State senator from Omaha gets Trayvon Martin story wrong
Hearing on Nebraska’s ‘stand-your-ground’ bill ends with tense exchange over race, crime
Andrew Wegley – Feb 8, 2024 – Lincoln Journal Star
My cmnt: Here is a link to the truth about Trayvon Martin who attacked and tried to kill George Zimmerman
A tense exchange over race, crime and disparities in the criminal judicial system capped off an otherwise banal hearing Thursday on Nebraska’s proposed “stand-your-ground” law being considered by the Legislature’s Judiciary Committee.
The proposal from Sen. Brian Hardin of Gering would give Nebraskans broad license to use force — including potentially deadly force — to defend themselves when they believe they are facing death, serious injury, kidnapping or sexual assault.
The bill (LB1269) would remove the provision in current state law that renders deadly force unjustified when someone using such force can flee or hand over property “with complete safety” to avoid doing so.
If made law, Hardin’s proposal also would extend the so-called “castle doctrine” — the right to use deadly force against an assailant in your home or workplace — to personal vehicles and public places in general, while providing both criminal and civil protections when someone uses force in self-defense.

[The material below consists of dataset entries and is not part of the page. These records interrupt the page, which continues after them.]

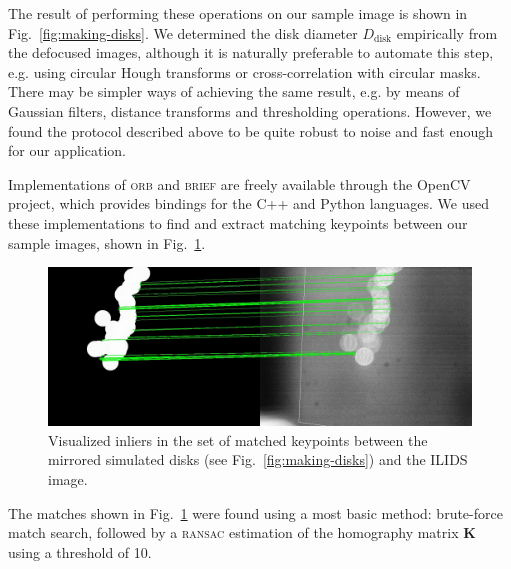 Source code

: \documentclass[11.5pt,oneside]{book}
\newcommand*{\figref}[1]{Fig.~\ref{#1}}
\begin{document}
The result of performing these operations on our sample image is shown in \figref{fig:making-disks}. We determined the disk diameter $D_\text{disk}$
empirically from the defocused images, although it is naturally preferable to
automate this step, e.g. using circular Hough transforms or cross-correlation
with circular masks. There may be simpler ways of achieving the same result,
e.g. by means of Gaussian filters, distance transforms and thresholding
operations. However, we found the protocol described above to be quite robust to
noise and fast enough for our application.

Implementations of \textsc{orb} and \textsc{brief} are freely available through
the OpenCV project, which provides bindings for the C++ and Python languages. We
used these implementations to find and extract matching keypoints between our
sample images, shown in \figref{fig:matching}.

\begin{figure}
    \centering
    \includegraphics[width=\textwidth]{img/orb/asift-matching.jpg}
    \caption{Visualized inliers in the set of matched keypoints between the
    mirrored simulated disks (see \figref{fig:making-disks}) and the ILIDS image. \label{fig:matching}}
\end{figure}

The matches shown in \figref{fig:matching} were found using a most basic
method: brute-force match search, followed by a \textsc{ransac} estimation of the
homography matrix $\mathbf{K}$ using a threshold of 10.
\end{document}
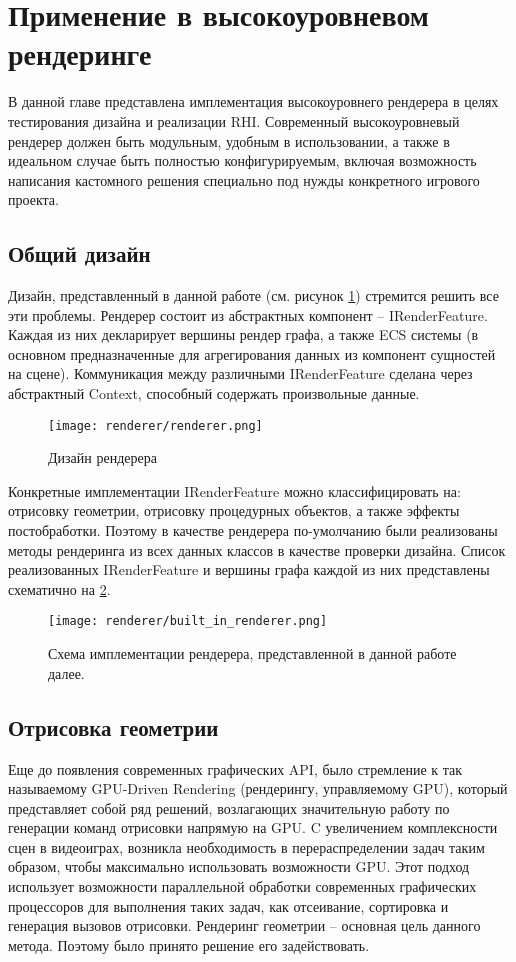 \section{Применение в высокоуровневом рендеринге}
В данной главе представлена имплементация высокоуровнего рендерера в целях тестирования дизайна и реализации RHI. Современный высокоуровневый рендерер должен быть модульным, удобным в использовании, а также в идеальном случае быть полностью конфигурируемым, включая возможность написания кастомного решения специально под нужды конкретного игрового проекта.

\subsection{Общий дизайн}
Дизайн, представленный в данной работе (см. рисунок \ref{fig:renderer_design}) стремится решить все эти проблемы. Рендерер состоит из абстрактных компонент -- IRenderFeature. Каждая из них декларирует вершины рендер графа, а также ECS системы (в основном предназначенные для агрегирования данных из компонент сущностей на сцене). Коммуникация между различными IRenderFeature сделана через абстрактный Context, способный содержать произвольные данные.

\begin{figure}[h]
    \centering
    \texttt{[image: renderer/renderer.png]}
    \caption{Дизайн рендерера}
    \label{fig:renderer_design}
\end{figure}

Конкретные имплементации IRenderFeature можно классифицировать на: отрисовку геометрии, отрисовку процедурных объектов, а также эффекты постобработки. Поэтому в качестве рендерера по-умолчанию были реализованы методы рендеринга из всех данных классов в качестве проверки дизайна. Список реализованных IRenderFeature и вершины графа каждой из них представлены схематично на \ref{fig:built_in_renderer}.

\begin{figure}[h]
    \centering
    \texttt{[image: renderer/built\_in\_renderer.png]}
    \caption{Схема имплементации рендерера, представленной в данной работе далее.}
    \label{fig:built_in_renderer}
\end{figure}

\subsection{Отрисовка геометрии}
Еще до появления современных графических API, было стремление к так называемому GPU-Driven Rendering \cite{ubisoft_gpu_driven_rendering} (рендерингу, управляемому GPU), который представляет собой ряд решений, возлагающих значительную работу по генерации команд отрисовки напрямую на GPU. C увеличением комплексности сцен в видеоиграх, возникла необходимость в перераспределении задач таким образом, чтобы максимально использовать возможности GPU. Этот подход использует возможности параллельной обработки современных графических процессоров для выполнения таких задач, как отсеивание, сортировка и генерация вызовов отрисовки. Рендеринг геометрии -- основная цель данного метода. Поэтому было принято решение его задействовать.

“‘Complete safety’ is a very subjective phrase,” Hardin told the committee Thursday, casting his attempt to change state law as one meant to remove the need for that interpretation from statute.

“What would be complete safety to me would be very different for anyone else. If I stub my toe during the retreat, is that considered to be in complete safety? … What’s considered to be complete safety for juror No. 1 could be far different than the definition for juror 12. And you could have 10 other definitions between those two.”
Three different testifiers opposing Hardin’s bill pointed to the February 2012 shooting death of 17-year-old Trayvon Martin at the hands of a neighborhood watchman who had followed Martin from a convenience store in Florida before fatally shooting him.
In his closing comments to the committee Thursday, Hardin invoked the shooting of Martin, too, saying “the evidence had demonstrated that he was, in fact, the aggressor and he attacked first, and so self-defense applied.”
Hardin’s comment set off a nine-minute exchange between him and Sen. Terrell McKinney of Omaha, one of two Black senators in Nebraska’s 49-member unicameral Legislature, who skewered Hardin over the remark and the unintended consequences his proposal could have on Nebraskans of color if made law.
“You have to acknowledge the difference in how the law is applied and how people are perceived based on your race,” McKinney said. “You mentioned a young man who, three days ago, would have turned 29 — who was not the aggressor, who left his home to go get some snacks, who was followed by a vigilante.”

McKinney noted that Martin’s shooter, George Zimmerman, had been advised by a police dispatcher to stop following the teen before the then-28-year-old ended the call with police prior to shooting Martin.
Zimmerman, who was charged with second-degree murder, was acquitted by a jury after claiming self-defense. Florida is among 38 states considered stand-your-ground states, though not all of them have passed laws expressly indicating such, instead establishing protections through case law.
“I’m trying to keep my words cool,” McKinney said. “But I think you also have to think about race. And that’s where I’ll leave it. Like, you can say, ‘Yeah, I live in a rural area so we need this.’ But … this is the state of Nebraska. We can’t have different laws for different parts of the state.”
“You have to understand that there is a racial component to how laws are applied and how people are perceived,” McKinney added. “And I would also say when you mention Trayvon Martin, I think you should really do your research on that story. He was not the aggressor.”
Hardin, a western Nebraska senator, had previously noted that a majority of Nebraskans who wrote in opposition to his proposal live in Lincoln or Omaha, where “seconds and seconds can go by before law enforcement might come to your rescue” while “it might be hours and hours during a snowstorm” in Gering, he said.